[Collected data]
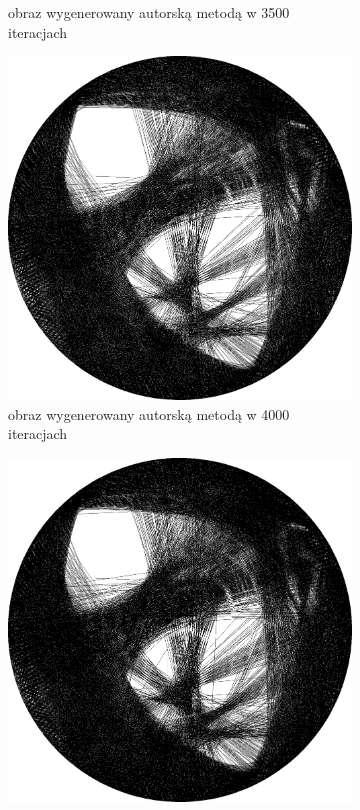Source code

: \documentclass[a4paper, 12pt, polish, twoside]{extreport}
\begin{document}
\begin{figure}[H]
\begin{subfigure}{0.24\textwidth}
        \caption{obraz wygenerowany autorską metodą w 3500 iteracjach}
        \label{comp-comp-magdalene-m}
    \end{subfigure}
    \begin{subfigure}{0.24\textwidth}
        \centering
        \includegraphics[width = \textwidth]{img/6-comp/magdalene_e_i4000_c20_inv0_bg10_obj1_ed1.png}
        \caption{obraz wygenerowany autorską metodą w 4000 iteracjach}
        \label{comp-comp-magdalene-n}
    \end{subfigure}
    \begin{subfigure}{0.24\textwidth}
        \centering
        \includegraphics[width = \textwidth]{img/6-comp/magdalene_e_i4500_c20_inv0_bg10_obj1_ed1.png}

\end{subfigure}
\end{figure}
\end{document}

* * *

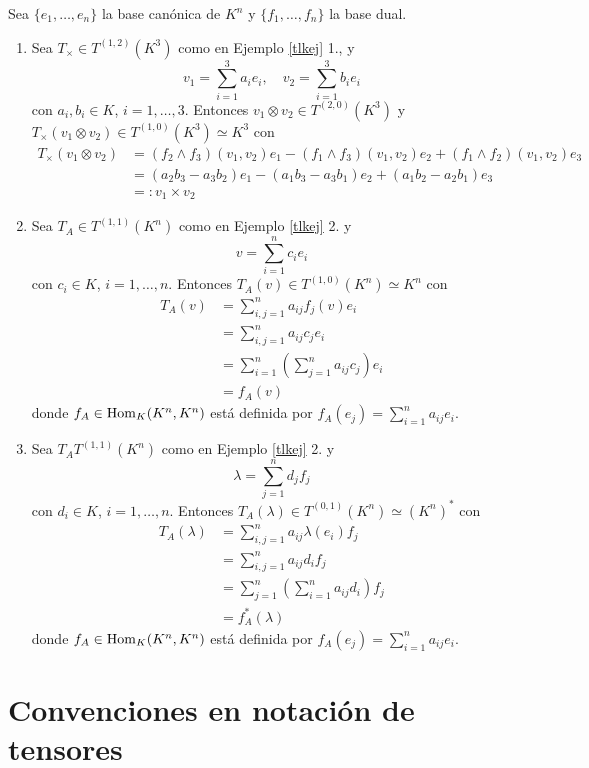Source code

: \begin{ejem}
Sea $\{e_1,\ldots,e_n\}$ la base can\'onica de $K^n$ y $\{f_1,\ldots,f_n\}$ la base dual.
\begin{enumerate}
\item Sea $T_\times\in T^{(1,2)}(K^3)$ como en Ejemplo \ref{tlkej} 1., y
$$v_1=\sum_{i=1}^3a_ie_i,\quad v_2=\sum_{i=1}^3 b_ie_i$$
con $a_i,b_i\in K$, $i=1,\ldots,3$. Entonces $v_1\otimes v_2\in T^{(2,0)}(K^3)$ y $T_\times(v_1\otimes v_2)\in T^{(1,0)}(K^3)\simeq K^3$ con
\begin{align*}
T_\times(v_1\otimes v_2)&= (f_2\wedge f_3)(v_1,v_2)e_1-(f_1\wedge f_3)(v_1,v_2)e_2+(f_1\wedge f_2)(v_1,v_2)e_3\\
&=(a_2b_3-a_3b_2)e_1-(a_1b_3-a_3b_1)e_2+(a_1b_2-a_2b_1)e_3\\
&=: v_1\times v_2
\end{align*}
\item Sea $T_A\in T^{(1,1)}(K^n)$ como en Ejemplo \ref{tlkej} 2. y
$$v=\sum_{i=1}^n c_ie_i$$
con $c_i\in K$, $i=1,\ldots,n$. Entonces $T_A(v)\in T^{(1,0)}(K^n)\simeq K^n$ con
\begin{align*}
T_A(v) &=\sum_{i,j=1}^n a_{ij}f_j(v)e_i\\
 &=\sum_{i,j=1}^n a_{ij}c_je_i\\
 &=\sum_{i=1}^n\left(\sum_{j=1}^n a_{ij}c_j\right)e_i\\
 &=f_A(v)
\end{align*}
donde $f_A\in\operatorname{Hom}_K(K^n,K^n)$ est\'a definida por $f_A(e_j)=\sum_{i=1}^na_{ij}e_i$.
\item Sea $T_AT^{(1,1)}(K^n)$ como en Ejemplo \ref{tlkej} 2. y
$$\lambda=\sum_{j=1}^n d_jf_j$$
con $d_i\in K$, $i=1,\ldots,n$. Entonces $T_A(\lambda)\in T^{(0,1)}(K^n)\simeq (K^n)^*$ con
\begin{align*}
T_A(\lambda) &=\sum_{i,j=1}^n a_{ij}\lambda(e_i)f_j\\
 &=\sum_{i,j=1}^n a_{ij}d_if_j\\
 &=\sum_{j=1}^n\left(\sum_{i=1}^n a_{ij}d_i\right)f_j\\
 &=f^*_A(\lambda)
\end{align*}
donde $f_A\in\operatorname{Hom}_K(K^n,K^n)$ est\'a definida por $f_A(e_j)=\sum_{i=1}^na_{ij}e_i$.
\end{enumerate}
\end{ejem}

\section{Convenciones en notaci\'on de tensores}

About this exercise >> Make a list of all lines in the data that contain "Ejemplo".

Task output >>
\item Sea $T_\times\in T^{(1,2)}(K^3)$ como en Ejemplo \ref{tlkej} 1., y
\item Sea $T_A\in T^{(1,1)}(K^n)$ como en Ejemplo \ref{tlkej} 2. y
\item Sea $T_AT^{(1,1)}(K^n)$ como en Ejemplo \ref{tlkej} 2. y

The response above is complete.